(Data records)
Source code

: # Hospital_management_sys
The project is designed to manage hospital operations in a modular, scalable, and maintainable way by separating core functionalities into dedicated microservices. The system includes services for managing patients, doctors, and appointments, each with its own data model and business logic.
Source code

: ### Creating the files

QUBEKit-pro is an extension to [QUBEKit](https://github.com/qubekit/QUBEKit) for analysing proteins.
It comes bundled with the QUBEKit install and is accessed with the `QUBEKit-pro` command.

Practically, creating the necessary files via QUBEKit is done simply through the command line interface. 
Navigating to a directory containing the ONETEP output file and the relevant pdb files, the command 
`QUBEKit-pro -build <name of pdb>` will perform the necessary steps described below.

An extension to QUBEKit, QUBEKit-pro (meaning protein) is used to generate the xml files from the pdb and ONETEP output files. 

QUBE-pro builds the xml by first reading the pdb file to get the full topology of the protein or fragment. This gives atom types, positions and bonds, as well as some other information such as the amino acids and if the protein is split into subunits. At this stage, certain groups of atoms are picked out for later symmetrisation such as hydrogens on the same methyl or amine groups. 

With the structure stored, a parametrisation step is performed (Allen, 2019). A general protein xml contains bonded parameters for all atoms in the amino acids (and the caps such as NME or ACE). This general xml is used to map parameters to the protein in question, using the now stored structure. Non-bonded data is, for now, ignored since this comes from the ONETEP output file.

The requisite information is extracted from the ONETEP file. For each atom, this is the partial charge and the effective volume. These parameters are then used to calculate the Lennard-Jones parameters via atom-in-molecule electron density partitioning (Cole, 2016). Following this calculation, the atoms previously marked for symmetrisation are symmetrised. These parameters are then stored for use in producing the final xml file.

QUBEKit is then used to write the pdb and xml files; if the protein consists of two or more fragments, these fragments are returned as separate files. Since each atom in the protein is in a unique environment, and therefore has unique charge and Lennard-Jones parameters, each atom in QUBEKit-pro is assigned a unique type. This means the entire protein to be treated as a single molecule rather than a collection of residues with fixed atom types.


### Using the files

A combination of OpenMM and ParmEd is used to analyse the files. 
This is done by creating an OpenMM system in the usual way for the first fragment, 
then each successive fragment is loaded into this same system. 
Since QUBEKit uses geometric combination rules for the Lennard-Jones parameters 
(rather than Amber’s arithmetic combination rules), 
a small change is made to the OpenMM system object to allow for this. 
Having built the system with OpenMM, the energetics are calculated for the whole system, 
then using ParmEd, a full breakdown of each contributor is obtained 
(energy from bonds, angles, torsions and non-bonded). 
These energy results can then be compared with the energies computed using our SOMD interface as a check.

#### Try it:
Repeat all of the data exactly.

#### Task output:
Source code

: # Hospital_management_sys
The project is designed to manage hospital operations in a modular, scalable, and maintainable way by separating core functionalities into dedicated microservices. The system includes services for managing patients, doctors, and appointments, each with its own data model and business logic.
Source code

: ### Creating the files

QUBEKit-pro is an extension to [QUBEKit](https://github.com/qubekit/QUBEKit) for analysing proteins.
It comes bundled with the QUBEKit install and is accessed with the `QUBEKit-pro` command.

Practically, creating the necessary files via QUBEKit is done simply through the command line interface. 
Navigating to a directory containing the ONETEP output file and the relevant pdb files, the command 
`QUBEKit-pro -build <name of pdb>` will perform the necessary steps described below.

An extension to QUBEKit, QUBEKit-pro (meaning protein) is used to generate the xml files from the pdb and ONETEP output files. 

QUBE-pro builds the xml by first reading the pdb file to get the full topology of the protein or fragment. This gives atom types, positions and bonds, as well as some other information such as the amino acids and if the protein is split into subunits. At this stage, certain groups of atoms are picked out for later symmetrisation such as hydrogens on the same methyl or amine groups. 

With the structure stored, a parametrisation step is performed (Allen, 2019). A general protein xml contains bonded parameters for all atoms in the amino acids (and the caps such as NME or ACE). This general xml is used to map parameters to the protein in question, using the now stored structure. Non-bonded data is, for now, ignored since this comes from the ONETEP output file.

The requisite information is extracted from the ONETEP file. For each atom, this is the partial charge and the effective volume. These parameters are then used to calculate the Lennard-Jones parameters via atom-in-molecule electron density partitioning (Cole, 2016). Following this calculation, the atoms previously marked for symmetrisation are symmetrised. These parameters are then stored for use in producing the final xml file.

QUBEKit is then used to write the pdb and xml files; if the protein consists of two or more fragments, these fragments are returned as separate files. Since each atom in the protein is in a unique environment, and therefore has unique charge and Lennard-Jones parameters, each atom in QUBEKit-pro is assigned a unique type. This means the entire protein to be treated as a single molecule rather than a collection of residues with fixed atom types.


### Using the files

A combination of OpenMM and ParmEd is used to analyse the files. 
This is done by creating an OpenMM system in the usual way for the first fragment, 
then each successive fragment is loaded into this same system. 
Since QUBEKit uses geometric combination rules for the Lennard-Jones parameters 
(rather than Amber’s arithmetic combination rules), 
a small change is made to the OpenMM system object to allow for this. 
Having built the system with OpenMM, the energetics are calculated for the whole system, 
then using ParmEd, a full breakdown of each contributor is obtained 
(energy from bonds, angles, torsions and non-bonded). 
These energy results can then be compared with the energies computed using our SOMD interface as a check.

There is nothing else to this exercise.